_TASK TO CARRY OUT_. The lines that make up this material should each be returned exactly.

========================================================================

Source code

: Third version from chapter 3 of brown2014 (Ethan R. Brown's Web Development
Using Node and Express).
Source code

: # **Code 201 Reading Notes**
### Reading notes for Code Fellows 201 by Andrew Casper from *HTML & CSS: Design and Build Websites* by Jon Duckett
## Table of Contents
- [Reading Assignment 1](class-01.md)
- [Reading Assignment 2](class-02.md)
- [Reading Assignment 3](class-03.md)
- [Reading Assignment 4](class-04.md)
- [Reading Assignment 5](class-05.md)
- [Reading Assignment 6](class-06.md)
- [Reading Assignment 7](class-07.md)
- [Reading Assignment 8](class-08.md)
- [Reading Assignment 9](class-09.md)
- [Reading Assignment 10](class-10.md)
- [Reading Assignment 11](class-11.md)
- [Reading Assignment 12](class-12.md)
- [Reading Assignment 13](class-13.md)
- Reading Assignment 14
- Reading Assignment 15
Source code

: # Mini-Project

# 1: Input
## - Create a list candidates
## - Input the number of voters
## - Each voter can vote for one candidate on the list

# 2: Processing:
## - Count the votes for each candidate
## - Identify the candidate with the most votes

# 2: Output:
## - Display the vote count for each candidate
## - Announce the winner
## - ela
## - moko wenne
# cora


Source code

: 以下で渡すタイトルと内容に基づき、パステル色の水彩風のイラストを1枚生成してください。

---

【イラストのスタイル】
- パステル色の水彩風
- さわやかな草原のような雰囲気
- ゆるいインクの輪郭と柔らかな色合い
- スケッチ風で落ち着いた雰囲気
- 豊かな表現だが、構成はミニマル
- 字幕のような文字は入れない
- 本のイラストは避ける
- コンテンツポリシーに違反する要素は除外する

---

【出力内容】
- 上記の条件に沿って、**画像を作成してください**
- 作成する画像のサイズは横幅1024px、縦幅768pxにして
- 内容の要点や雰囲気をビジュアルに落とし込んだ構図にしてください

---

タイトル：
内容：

========================================================================

_RESPONSE FOR THIS EXERCISE_.
Source code

: Third version from chapter 3 of brown2014 (Ethan R. Brown's Web Development
Using Node and Express).
Source code

: # **Code 201 Reading Notes**
### Reading notes for Code Fellows 201 by Andrew Casper from *HTML & CSS: Design and Build Websites* by Jon Duckett
## Table of Contents
- [Reading Assignment 1](class-01.md)
- [Reading Assignment 2](class-02.md)
- [Reading Assignment 3](class-03.md)
- [Reading Assignment 4](class-04.md)
- [Reading Assignment 5](class-05.md)
- [Reading Assignment 6](class-06.md)
- [Reading Assignment 7](class-07.md)
- [Reading Assignment 8](class-08.md)
- [Reading Assignment 9](class-09.md)
- [Reading Assignment 10](class-10.md)
- [Reading Assignment 11](class-11.md)
- [Reading Assignment 12](class-12.md)
- [Reading Assignment 13](class-13.md)
- Reading Assignment 14
- Reading Assignment 15
Source code

: # Mini-Project

# 1: Input
## - Create a list candidates
## - Input the number of voters
## - Each voter can vote for one candidate on the list

# 2: Processing:
## - Count the votes for each candidate
## - Identify the candidate with the most votes

# 2: Output:
## - Display the vote count for each candidate
## - Announce the winner
## - ela
## - moko wenne
# cora


Source code

: 以下で渡すタイトルと内容に基づき、パステル色の水彩風のイラストを1枚生成してください。

---

【イラストのスタイル】
- パステル色の水彩風
- さわやかな草原のような雰囲気
- ゆるいインクの輪郭と柔らかな色合い
- スケッチ風で落ち着いた雰囲気
- 豊かな表現だが、構成はミニマル
- 字幕のような文字は入れない
- 本のイラストは避ける
- コンテンツポリシーに違反する要素は除外する

---

【出力内容】
- 上記の条件に沿って、**画像を作成してください**
- 作成する画像のサイズは横幅1024px、縦幅768pxにして
- 内容の要点や雰囲気をビジュアルに落とし込んだ構図にしてください

---

タイトル：
内容：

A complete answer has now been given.